----- Stored data

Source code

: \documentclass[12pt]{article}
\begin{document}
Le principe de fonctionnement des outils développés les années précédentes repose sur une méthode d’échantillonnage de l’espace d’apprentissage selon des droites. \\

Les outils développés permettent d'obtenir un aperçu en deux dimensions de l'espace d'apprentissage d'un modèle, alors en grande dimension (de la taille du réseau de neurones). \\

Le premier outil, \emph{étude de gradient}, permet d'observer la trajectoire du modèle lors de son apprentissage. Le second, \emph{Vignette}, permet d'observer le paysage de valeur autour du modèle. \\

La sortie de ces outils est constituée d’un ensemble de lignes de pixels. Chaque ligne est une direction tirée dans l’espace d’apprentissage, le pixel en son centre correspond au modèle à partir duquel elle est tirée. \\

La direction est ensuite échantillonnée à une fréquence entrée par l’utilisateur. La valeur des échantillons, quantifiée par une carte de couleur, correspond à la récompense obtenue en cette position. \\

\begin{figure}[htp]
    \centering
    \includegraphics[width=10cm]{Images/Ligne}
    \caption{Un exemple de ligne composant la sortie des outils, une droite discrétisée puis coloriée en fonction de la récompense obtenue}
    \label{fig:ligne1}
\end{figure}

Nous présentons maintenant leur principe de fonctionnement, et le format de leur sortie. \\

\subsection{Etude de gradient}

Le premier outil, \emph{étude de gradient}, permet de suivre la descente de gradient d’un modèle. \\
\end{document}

----------
----- Stored data

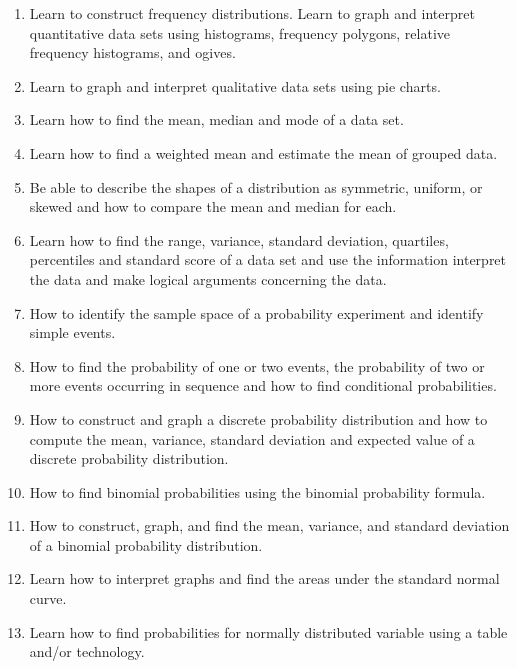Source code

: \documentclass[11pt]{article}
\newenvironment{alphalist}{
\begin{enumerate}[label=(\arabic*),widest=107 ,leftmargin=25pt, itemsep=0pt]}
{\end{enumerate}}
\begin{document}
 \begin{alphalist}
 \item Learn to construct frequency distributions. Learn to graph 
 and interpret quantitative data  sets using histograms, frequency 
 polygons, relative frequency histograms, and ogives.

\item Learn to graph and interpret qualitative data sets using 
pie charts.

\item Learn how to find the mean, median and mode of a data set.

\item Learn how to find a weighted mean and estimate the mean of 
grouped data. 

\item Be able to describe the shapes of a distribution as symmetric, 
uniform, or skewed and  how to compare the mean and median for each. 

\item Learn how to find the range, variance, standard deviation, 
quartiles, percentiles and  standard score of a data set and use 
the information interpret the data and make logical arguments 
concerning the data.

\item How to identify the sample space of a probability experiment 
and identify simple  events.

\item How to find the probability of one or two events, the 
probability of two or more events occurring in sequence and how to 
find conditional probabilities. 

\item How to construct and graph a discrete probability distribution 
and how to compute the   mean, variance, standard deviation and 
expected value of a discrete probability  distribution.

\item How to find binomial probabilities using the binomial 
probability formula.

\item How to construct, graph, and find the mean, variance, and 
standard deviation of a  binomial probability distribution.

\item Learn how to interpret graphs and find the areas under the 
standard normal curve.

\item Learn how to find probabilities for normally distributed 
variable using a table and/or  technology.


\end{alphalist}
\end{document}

----------
----- Stored data

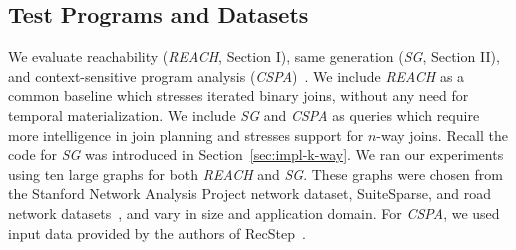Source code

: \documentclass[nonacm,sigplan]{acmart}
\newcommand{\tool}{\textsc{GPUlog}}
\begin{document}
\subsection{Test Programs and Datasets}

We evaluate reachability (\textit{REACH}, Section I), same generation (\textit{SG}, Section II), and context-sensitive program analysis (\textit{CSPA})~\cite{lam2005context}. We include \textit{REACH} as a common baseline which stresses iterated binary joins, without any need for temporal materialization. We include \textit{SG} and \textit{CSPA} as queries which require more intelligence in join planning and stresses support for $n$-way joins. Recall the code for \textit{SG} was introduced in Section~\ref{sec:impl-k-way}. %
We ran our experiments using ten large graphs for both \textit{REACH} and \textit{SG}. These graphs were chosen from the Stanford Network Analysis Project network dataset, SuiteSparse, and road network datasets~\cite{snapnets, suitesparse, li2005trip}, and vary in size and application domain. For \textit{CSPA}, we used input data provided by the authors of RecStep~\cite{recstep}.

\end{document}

----------

> [Exercise] Once the line with "and interpret quantitative" is found in the records above, print exactly that line and every line after it through the line with "two events, the".

> [Exercise solution]
 and interpret quantitative data  sets using histograms, frequency 
 polygons, relative frequency histograms, and ogives.

\item Learn to graph and interpret qualitative data sets using 
pie charts.

\item Learn how to find the mean, median and mode of a data set.

\item Learn how to find a weighted mean and estimate the mean of 
grouped data. 

\item Be able to describe the shapes of a distribution as symmetric, 
uniform, or skewed and  how to compare the mean and median for each. 

\item Learn how to find the range, variance, standard deviation, 
quartiles, percentiles and  standard score of a data set and use 
the information interpret the data and make logical arguments 
concerning the data.

\item How to identify the sample space of a probability experiment 
and identify simple  events.

\item How to find the probability of one or two events, the 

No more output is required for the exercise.